SYDNEY DOG OWNERS WARNED OVER COUNCIL PLACING RAT POISON IN PARKS: ‘SO WRONG’
Source: Yahoo News (Extract)
Posted: July 23, 2023
A man was spotted with a bucket full of poison which many say is harmful to dogs and native wildlife.
Dog owners are being warned to be careful when visiting dog parks around Syndey after one pup ingested rat poison being placed by council contractors.
The furious pet owner was at Sydney Park in Alexandria earlier this week when she spotted a man with a bucket of exposed rat bait. However, ended up at the vet after her dog ate some.
The Sydney woman snapped a photo of the council contractor and shared it on Facebook, which was later reshared in another local group. “The guy is putting out rat bait in Sydney Park, ostensibly by the council,” she wrote. “His open bucket was behind him and my dog ate some. At the vet now, be careful,” she warned.
Updating members of the Inner West dog group, the pet owner said she was at first informed by the City of Sydney council it was not their doing. But in another update, she revealed the council admitted it was.
She claimed “they’ve been baiting for the past two years because of Leptospirosis” — a bacterial disease of humans and animals commonly spread by rodents. “It’s the worst type of rat poison according to the vet,” she added.
Worried dog owners furious
The revelation had other dog owners worried and furious with the seemingly careless act.
“This is just so wrong in so many ways,” one person wrote. “A very unsafe practice kills both our dogs and our native species,” shared another.

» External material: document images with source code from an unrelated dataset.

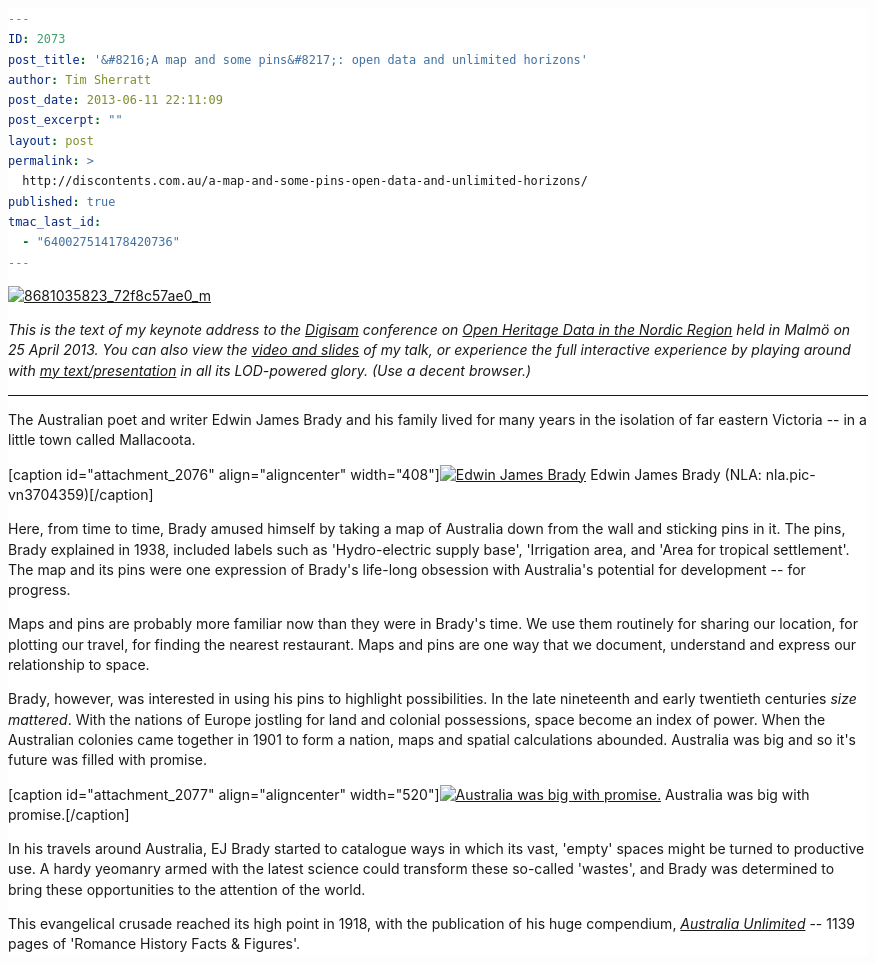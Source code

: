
 ```yaml
---
ID: 2073
post_title: '&#8216;A map and some pins&#8217;: open data and unlimited horizons'
author: Tim Sherratt
post_date: 2013-06-11 22:11:09
post_excerpt: ""
layout: post
permalink: >
  http://discontents.com.au/a-map-and-some-pins-open-data-and-unlimited-horizons/
published: true
tmac_last_id:
  - "640027514178420736"
---
```

<a href="http://www.flickr.com/photos/rokal/8681035823/"><img src="http://discontents.com.au/wp-content/uploads/2013/06/8681035823_72f8c57ae0_m.jpg" alt="8681035823_72f8c57ae0_m" width="160" height="240" class="alignright size-full wp-image-2103" /></a>

<em>This is the text of my keynote address to the <a href="http://digisam.se/index.php/en/">Digisam</a> conference on <a href="http://digisam.se/index.php/en/welcome">Open Heritage Data in the Nordic Region</a> held in Malm&ouml; on 25 April 2013. You can also view the <a href="http://cloudbox.wallenmedia.se/riksarkivet/130425/?start=04:39:45">video and slides</a> of my talk, or experience the full interactive experience by playing around with <a href="http://wraggelabs.com/shed/presentations/digisam/#/text">my text/presentation</a> in all its LOD-powered glory. (Use a decent browser.)</em>

<hr>

The Australian poet and writer Edwin James Brady and his family lived for many years in the isolation of far eastern Victoria -- in a little town called Mallacoota.

[caption id="attachment_2076" align="aligncenter" width="408"]<a href="http://nla.gov.au/nla.pic-vn3704359"><img src="http://discontents.com.au/wp-content/uploads/2013/06/nla.pic-vn3704359-v.jpg" alt="Edwin James Brady" width="408" height="600" class="size-full wp-image-2076" /></a> Edwin James Brady (NLA: nla.pic-vn3704359)[/caption]

Here, from time to time, Brady amused himself by taking a map of Australia down from the wall and sticking pins in it. The pins, Brady explained in 1938, included labels such as 'Hydro-electric supply base', 'Irrigation area, and 'Area for tropical settlement'. The map and its pins were one expression of Brady's life-long obsession with Australia's potential for development -- for progress.

Maps and pins are probably more familiar now than they were in Brady's time. We use them routinely for sharing our location, for plotting our travel, for finding the nearest restaurant. Maps and pins are one way that we document, understand and express our relationship to space.

Brady, however, was interested in using his pins to highlight possibilities. In the late nineteenth and early twentieth centuries <em>size mattered</em>. With the nations of Europe jostling for land and colonial possessions, space become an index of power. When the Australian colonies came together in 1901 to form a nation, maps and spatial calculations abounded. Australia was big and so it's future was filled with promise.

[caption id="attachment_2077" align="aligncenter" width="520"]<a href="http://handle.slv.vic.gov.au/10381/78925"><img src="http://discontents.com.au/wp-content/uploads/2013/06/australia_europe-520x416.jpg" alt="Australia was big with promise." width="520" height="416" class="size-large wp-image-2077" /></a> Australia was big with promise.[/caption]

In his travels around Australia, EJ Brady started to catalogue ways in which its vast, 'empty' spaces might be turned to productive use. A hardy yeomanry armed with the latest science could transform these so-called 'wastes', and Brady was determined to bring these opportunities to the attention of the world.

This evangelical crusade reached its high point in 1918, with the publication of his huge compendium, <em><a href="http://archive.org/details/australiaunlimit00bradrich">Australia Unlimited</a></em> -- 1139 pages of 'Romance History Facts & Figures'.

Others noted the man should not have had an open bucket or poison to begin with. “It should be in containers so only rats can get it,” one explained.
Council explains use of rat poison in Sydney parks
A City of Sydney spokesperson confirmed to Yahoo News a rat baiting program has been carried out by a licensed pest controller in the park. However, they’re expected to “follow safety and legislative requirements” which would help prevent an incident like this from occurring.
“In public spaces, rat baits are placed in secure, tamper-proof rodent control containers,” the spokesperson said. At the time, it appears the contractor was placing the bait into a secure baiting station.
The council said it’s aware of the incident with the dog ingesting the bait. “We have been in contact with the dog owner and discussed the situation with them,” they said.
“We have also discussed this with our contractor and reiterated the safety requirements we expect them to follow while carrying out this work in public,” the spokesperson added.
“The City requires our contractors to use rodenticides that mitigate the risk of secondary poisoning and that respond to antidotes readily available to veterinary practices.”